Records from a data collection:
★ ★ ★ ★
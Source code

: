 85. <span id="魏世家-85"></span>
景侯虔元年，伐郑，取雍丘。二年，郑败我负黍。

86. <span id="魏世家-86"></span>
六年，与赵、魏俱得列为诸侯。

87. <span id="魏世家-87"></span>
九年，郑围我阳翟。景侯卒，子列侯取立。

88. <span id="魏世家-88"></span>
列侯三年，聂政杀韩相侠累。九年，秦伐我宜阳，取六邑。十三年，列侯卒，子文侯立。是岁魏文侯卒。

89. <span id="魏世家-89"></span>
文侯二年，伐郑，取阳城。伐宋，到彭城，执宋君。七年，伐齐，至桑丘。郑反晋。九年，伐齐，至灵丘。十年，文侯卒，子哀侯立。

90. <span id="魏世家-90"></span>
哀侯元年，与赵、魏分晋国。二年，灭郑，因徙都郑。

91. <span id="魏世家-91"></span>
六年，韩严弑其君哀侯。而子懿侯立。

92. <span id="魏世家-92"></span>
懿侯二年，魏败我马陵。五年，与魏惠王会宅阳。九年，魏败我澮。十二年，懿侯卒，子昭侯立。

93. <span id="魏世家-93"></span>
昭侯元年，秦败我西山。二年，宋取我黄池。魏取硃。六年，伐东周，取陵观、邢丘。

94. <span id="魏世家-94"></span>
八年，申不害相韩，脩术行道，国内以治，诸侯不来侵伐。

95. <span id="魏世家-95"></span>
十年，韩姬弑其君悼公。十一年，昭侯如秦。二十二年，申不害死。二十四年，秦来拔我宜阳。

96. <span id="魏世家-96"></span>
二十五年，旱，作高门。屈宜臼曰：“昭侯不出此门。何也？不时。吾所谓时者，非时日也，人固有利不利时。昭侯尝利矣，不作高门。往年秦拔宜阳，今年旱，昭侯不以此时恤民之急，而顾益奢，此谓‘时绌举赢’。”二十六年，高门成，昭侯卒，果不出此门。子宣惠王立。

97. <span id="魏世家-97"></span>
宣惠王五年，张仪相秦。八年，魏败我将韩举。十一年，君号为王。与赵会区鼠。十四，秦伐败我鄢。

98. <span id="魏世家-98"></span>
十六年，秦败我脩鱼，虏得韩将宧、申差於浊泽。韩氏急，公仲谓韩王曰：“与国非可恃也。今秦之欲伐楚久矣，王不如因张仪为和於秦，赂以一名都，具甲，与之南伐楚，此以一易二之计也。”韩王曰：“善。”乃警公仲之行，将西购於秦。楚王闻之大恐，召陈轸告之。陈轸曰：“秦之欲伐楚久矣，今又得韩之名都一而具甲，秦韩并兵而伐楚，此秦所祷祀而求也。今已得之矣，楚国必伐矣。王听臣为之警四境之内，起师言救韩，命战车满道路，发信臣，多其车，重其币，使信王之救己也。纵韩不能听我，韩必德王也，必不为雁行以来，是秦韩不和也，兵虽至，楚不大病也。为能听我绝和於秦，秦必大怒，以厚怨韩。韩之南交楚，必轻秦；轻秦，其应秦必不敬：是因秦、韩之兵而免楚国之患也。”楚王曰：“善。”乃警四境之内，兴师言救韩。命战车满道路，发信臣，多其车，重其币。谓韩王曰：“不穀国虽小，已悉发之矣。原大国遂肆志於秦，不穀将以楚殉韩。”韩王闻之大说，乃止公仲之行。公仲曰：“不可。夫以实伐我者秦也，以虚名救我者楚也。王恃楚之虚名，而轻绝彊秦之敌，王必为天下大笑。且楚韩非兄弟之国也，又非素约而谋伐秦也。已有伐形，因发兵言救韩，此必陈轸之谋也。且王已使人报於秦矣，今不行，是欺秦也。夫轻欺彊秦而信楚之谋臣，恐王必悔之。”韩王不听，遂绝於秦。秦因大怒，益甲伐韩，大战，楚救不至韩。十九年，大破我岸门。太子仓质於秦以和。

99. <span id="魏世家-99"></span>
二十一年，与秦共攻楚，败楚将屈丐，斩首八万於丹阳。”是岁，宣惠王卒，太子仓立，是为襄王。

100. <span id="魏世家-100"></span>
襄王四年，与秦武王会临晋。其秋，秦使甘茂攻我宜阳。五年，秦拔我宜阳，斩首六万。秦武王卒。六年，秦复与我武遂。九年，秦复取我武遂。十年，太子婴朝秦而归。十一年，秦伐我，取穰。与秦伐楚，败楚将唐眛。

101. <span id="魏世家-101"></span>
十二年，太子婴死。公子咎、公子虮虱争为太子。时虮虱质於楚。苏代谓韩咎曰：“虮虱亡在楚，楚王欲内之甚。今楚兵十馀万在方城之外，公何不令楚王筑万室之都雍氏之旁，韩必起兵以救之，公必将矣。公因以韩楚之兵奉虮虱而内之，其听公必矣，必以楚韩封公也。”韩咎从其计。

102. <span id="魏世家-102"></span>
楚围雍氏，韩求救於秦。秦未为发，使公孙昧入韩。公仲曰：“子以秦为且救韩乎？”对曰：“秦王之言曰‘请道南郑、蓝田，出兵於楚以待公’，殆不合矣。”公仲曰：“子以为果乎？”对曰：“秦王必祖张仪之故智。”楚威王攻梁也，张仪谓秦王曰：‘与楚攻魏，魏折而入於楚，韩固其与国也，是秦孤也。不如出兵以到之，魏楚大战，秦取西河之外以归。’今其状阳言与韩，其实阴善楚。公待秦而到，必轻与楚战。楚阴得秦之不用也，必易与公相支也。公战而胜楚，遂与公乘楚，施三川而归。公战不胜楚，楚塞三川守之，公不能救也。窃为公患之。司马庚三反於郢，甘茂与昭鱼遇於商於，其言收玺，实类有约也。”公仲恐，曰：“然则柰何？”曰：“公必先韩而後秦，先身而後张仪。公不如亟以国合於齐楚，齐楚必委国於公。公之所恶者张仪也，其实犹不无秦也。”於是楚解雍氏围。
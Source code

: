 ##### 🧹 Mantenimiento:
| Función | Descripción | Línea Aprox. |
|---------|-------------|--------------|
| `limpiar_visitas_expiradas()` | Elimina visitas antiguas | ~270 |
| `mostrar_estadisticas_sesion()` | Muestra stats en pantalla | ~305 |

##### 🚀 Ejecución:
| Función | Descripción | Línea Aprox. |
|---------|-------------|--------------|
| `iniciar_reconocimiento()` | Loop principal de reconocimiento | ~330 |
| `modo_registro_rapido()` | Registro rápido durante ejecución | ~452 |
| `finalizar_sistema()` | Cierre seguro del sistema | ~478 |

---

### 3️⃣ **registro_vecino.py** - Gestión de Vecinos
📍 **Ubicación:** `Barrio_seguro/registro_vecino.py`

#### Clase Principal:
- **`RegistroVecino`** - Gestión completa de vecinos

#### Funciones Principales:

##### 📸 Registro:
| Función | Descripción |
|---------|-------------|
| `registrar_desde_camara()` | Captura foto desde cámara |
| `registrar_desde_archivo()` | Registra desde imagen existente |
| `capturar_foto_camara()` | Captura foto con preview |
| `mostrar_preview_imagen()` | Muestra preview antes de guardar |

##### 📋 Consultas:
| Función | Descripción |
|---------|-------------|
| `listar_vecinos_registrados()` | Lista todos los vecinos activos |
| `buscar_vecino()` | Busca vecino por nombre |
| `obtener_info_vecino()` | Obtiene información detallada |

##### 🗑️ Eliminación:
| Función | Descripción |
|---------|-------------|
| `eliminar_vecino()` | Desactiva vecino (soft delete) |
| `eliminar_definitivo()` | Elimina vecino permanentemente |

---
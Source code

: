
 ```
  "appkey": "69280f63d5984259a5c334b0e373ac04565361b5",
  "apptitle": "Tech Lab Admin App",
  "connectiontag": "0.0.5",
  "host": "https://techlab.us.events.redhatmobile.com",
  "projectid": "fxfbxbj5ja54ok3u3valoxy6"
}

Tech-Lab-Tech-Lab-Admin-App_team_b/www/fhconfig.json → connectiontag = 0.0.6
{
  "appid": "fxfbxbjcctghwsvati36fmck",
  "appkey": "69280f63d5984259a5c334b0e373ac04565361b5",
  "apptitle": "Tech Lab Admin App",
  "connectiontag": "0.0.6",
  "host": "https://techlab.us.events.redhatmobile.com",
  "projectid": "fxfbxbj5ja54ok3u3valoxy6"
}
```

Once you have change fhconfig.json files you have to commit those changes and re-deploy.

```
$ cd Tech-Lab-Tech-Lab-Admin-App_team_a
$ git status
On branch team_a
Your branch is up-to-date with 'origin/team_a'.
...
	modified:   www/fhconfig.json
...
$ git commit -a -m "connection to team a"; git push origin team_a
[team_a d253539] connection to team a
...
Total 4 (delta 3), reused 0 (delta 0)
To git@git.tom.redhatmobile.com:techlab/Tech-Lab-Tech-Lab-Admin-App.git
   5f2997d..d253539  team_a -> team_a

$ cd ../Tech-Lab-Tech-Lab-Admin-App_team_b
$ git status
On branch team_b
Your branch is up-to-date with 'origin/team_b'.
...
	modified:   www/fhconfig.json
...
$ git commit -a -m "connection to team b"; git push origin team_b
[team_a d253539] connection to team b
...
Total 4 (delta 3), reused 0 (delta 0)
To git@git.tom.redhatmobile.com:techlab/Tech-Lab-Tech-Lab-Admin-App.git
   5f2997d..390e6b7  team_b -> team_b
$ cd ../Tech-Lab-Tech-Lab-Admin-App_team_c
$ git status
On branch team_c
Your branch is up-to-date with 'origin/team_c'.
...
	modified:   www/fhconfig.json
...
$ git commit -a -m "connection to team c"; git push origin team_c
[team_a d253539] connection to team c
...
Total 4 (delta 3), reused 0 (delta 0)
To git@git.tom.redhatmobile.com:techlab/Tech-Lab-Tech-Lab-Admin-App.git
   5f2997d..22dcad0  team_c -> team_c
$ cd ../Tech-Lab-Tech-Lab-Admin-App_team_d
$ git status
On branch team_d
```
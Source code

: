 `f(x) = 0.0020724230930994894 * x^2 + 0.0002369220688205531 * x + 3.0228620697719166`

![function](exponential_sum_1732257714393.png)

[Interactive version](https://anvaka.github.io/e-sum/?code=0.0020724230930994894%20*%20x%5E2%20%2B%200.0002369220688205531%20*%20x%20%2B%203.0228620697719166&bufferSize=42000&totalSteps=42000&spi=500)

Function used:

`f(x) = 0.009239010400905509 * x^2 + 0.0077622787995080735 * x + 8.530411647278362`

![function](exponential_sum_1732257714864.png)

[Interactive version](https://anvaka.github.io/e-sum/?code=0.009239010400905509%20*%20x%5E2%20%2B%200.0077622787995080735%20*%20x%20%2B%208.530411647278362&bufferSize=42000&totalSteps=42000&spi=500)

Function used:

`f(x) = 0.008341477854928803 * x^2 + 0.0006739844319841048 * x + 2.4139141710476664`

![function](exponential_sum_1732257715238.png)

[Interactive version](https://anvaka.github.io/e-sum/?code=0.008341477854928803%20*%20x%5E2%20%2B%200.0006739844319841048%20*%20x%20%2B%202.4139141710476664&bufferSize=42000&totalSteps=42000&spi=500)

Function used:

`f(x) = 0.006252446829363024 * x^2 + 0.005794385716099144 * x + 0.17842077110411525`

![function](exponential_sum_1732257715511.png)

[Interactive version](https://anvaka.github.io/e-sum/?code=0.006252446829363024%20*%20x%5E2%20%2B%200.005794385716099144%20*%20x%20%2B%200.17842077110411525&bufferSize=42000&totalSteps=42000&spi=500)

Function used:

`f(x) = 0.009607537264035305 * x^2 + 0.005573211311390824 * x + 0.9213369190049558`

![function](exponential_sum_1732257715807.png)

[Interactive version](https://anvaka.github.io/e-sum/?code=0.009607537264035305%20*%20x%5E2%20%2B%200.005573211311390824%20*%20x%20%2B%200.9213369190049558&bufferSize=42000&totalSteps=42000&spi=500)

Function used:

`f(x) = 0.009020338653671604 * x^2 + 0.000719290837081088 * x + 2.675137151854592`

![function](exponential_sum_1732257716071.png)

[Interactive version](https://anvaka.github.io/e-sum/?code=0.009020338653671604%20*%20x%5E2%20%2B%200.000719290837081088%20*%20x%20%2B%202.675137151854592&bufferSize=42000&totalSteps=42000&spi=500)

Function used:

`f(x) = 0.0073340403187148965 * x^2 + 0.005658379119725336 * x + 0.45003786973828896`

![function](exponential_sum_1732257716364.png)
★ ★ ★ ★
**Problem to solve**: Look through the records and gather every line containing "date".

**Exercise solution**:
Your branch is up-to-date with 'origin/team_a'.
Your branch is up-to-date with 'origin/team_b'.
Your branch is up-to-date with 'origin/team_c'.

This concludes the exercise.